Le Togo a officiellement présenté, le samedi 18 avril, les nouveaux axes de son action diplomatique pour le Sahel. L’objectif affiché par Lomé est de devenir un intermédiaire privilégié entre les autorités militaires du Mali, du Niger et du Burkina Faso, et les instances internationales, dans un contexte marqué par l’insécurité croissante.

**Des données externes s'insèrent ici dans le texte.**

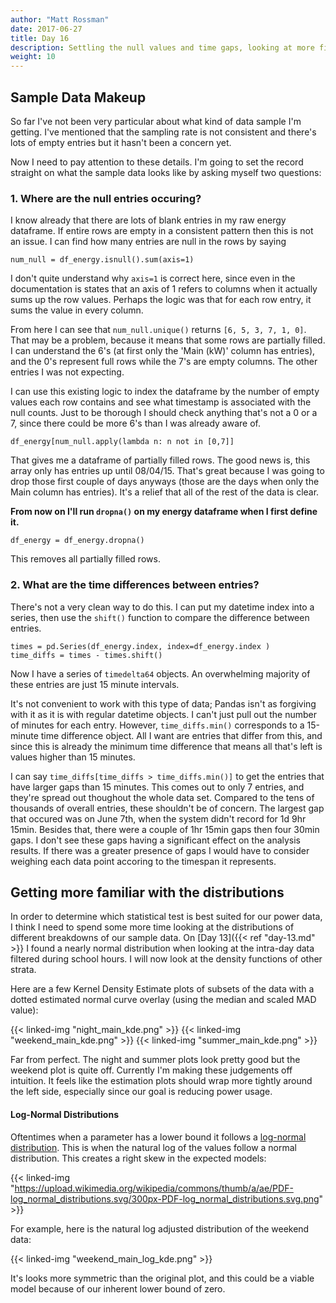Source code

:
 ```yaml
---
author: "Matt Rossman"
date: 2017-06-27
title: Day 16
description: Settling the null values and time gaps, looking at more filtered sample density estimations
weight: 10
---
```


## Sample Data Makeup
So far I've not been very particular about what kind of data sample I'm getting. I've mentioned that the sampling rate is not consistent and there's lots of empty entries but it hasn't been a concern yet.

Now I need to pay attention to these details. I'm going to set the record straight on what the sample data looks like by asking myself two questions:

### 1. Where are the null entries occuring?

I know already that there are lots of blank entries in my raw energy dataframe. If entire rows are empty in a consistent pattern then this is not an issue. I can find how many entries are null in the rows by saying

	num_null = df_energy.isnull().sum(axis=1)

I don't quite understand why `axis=1` is correct here, since even in the documentation is states that an axis of 1 refers to columns when it actually sums up the row values. Perhaps the logic was that for each row entry, it sums the value in every column.

From here I can see that `num_null.unique()` returns `[6, 5, 3, 7, 1, 0]`. That may be a problem, because it means that some rows are partially filled. I can understand the 6's (at first only the 'Main (kW)' column has entries), and the 0's represent full rows while the 7's are empty columns. The other entries I was not expecting.

I can use this existing logic to index the dataframe by the number of empty values each row contains and see what timestamp is associated with the null counts. Just to be thorough I should check anything that's not a 0 or a 7, since there could be more 6's than I was already aware of.

	df_energy[num_null.apply(lambda n: n not in [0,7]]

That gives me a dataframe of partially filled rows. The good news is, this array only has entries up until 08/04/15. That's great because I was going to drop those first couple of days anyways (those are the days when only the Main column has entries). It's a relief that all of the rest of the data is clear.

**From now on I'll run `dropna()` on my energy dataframe when I first define it.**

	df_energy = df_energy.dropna()

This removes all partially filled rows.

### 2. What are the time differences between entries?

There's not a very clean way to do this. I can put my datetime index into a series, then use the `shift()` function to compare the difference between entries.

	times = pd.Series(df_energy.index, index=df_energy.index )
	time_diffs = times - times.shift()

Now I have a series of `timedelta64` objects. An overwhelming majority of these entries are just 15 minute intervals.

It's not convenient to work with this type of data; Pandas isn't as forgiving with it as it is with regular datetime objects. I can't just pull out the number of minutes for each entry. However, `time_diffs.min()` corresponds to a 15-minute time difference object. All I want are entries that differ from this, and since this is already the minimum time difference that means all that's left is values higher than 15 minutes.

I can say `time_diffs[time_diffs > time_diffs.min()]` to get the entries that have larger gaps than 15 minutes. This comes out to only 7 entries, and they're spread out thoughout the whole data set. Compared to the tens of thousands of overall entries, these shouldn't be of concern. The largest gap that occured was on June 7th, when the system didn't record for 1d 9hr 15min. Besides that, there were a couple of 1hr 15min gaps then four 30min gaps. I don't see these gaps having a significant effect on the analysis results. If there was a greater presence of gaps I would have to consider weighing each data point accoring to the timespan it represents.

## Getting more familiar with the distributions
In order to determine which statistical test is best suited for our power data, I think I need to spend some more time looking at the distributions of different breakdowns of our sample data. On [Day 13]({{< ref "day-13.md" >}} I found a nearly normal distribution when looking at the intra-day data filtered during school hours. I will now look at the density functions of other strata.

Here are a few Kernel Density Estimate plots of subsets of the data with a dotted estimated normal curve overlay (using the median and scaled MAD value):

{{< linked-img "night_main_kde.png" >}}
{{< linked-img "weekend_main_kde.png" >}}
{{< linked-img "summer_main_kde.png" >}}

Far from perfect. The night and summer plots look pretty good but the weekend plot is quite off. Currently I'm making these judgements off intuition. It feels like the estimation plots should wrap more tightly around the left side, especially since our goal is reducing power usage.

#### Log-Normal Distributions
Oftentimes when a parameter has a lower bound it follows a [log-normal distribution](https://en.wikipedia.org/wiki/Log-normal_distribution). This is when the natural log of the values follow a normal distribution. This creates a right skew in the expected models:

{{< linked-img "https://upload.wikimedia.org/wikipedia/commons/thumb/a/ae/PDF-log_normal_distributions.svg/300px-PDF-log_normal_distributions.svg.png" >}}

For example, here is the natural log adjusted distribution of the weekend data:

{{< linked-img "weekend_main_log_kde.png" >}}

It's looks more symmetric than the original plot, and this could be a viable model because of our inherent lower bound of zero.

Selon Robert Dussey, ministre togolais des Affaires étrangères, cette seconde phase de la stratégie nationale est devenue impérative. La dégradation sécuritaire dans cette zone, désormais considérée comme un foyer de violences terroristes, représente une menace directe pour l’équilibre de toute l’Afrique de l’Ouest.

Les trois axes majeurs de l’approche togolaise

Cette nouvelle feuille de route repose sur trois piliers fondamentaux détaillés par la diplomatie togolaise :

  • La préservation de la coopération régionale pour garantir la stabilité et la paix.
  • Le positionnement du Togo comme acteur central dans la création d’un environnement pacifié.
  • Le soutien actif aux processus de normalisation politique dans les États en transition après les changements de pouvoir non constitutionnels.

Pour Jean Emmanuel Gnagnon, enseignant-chercheur à l’Université de Lomé et spécialiste des crises, le bilan des actions précédentes reste encourageant : « Le Togo a réussi à freiner l’avancée des groupes terroristes vers le littoral et a empêché l’installation de bases permanentes sur son sol. Sa contribution à la sécurité régionale est réelle. Par rapport à certains voisins, l’effet de contagion a été mieux maîtrisé ici. »

Toutefois, l’expert nuance en précisant que si les étapes antérieures n’ont pas éteint la crise, elles ont permis à Lomé de renforcer ses défenses et de retarder une dégradation plus grave de la situation.

Une médiation qui suscite des interrogations

À l’opposé, le politologue Madji Diabakaté exprime des doutes sérieux sur l’efficacité de cette diplomatie. Il compare l’ambition de Lomé à une volonté de paraître plus influente qu’elle ne l’est réellement face à l’ampleur du défi sahélien.

« Sur les deux enjeux majeurs que sont la sécurité et le retour à la démocratie, peu de progrès tangibles ont été observés. En réalité, l’action du Togo a parfois semblé affaiblir la Cédéao en apportant un soutien diplomatique aux régimes contestés », analyse-t-il.

Ce scepticisme est partagé par une frange de la population togolaise. De nombreux citoyens considèrent que le gouvernement devrait prioriser la résolution des tensions politiques internes avant de s’investir aussi intensément dans les crises des pays voisins.

Malgré ces critiques, Robert Dussey maintient que le Togo poursuit une politique de relations constructives avec ses partenaires, en plaçant la défense des intérêts mutuels au cœur de son engagement au Sahel.